** DATA SHOWN follows **

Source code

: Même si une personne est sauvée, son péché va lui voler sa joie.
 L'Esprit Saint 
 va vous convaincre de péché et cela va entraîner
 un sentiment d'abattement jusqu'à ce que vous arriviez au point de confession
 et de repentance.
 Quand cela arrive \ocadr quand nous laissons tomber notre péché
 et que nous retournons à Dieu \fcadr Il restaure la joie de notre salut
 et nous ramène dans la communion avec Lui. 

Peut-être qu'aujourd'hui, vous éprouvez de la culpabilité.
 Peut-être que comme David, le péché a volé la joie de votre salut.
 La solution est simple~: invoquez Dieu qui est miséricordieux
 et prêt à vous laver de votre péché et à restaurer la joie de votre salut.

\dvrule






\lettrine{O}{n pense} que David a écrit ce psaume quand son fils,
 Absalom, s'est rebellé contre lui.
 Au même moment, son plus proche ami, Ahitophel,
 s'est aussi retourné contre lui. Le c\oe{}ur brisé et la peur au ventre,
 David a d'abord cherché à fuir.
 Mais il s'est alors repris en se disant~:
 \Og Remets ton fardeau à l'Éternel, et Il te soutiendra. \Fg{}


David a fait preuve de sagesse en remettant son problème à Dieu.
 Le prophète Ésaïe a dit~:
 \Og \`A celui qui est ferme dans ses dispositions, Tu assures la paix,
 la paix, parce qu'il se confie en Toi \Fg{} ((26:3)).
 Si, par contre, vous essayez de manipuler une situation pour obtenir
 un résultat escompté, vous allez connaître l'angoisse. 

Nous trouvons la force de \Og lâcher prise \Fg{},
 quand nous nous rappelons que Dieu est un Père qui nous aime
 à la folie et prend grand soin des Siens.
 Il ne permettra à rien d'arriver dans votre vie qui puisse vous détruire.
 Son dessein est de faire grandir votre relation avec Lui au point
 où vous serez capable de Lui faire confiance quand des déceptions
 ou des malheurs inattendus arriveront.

** End of DATA SHOWN **

(ABOUT THIS EXERCISE)
Your answer should be a single number: the count of lines above with the word "point".

(OUTPUT)
2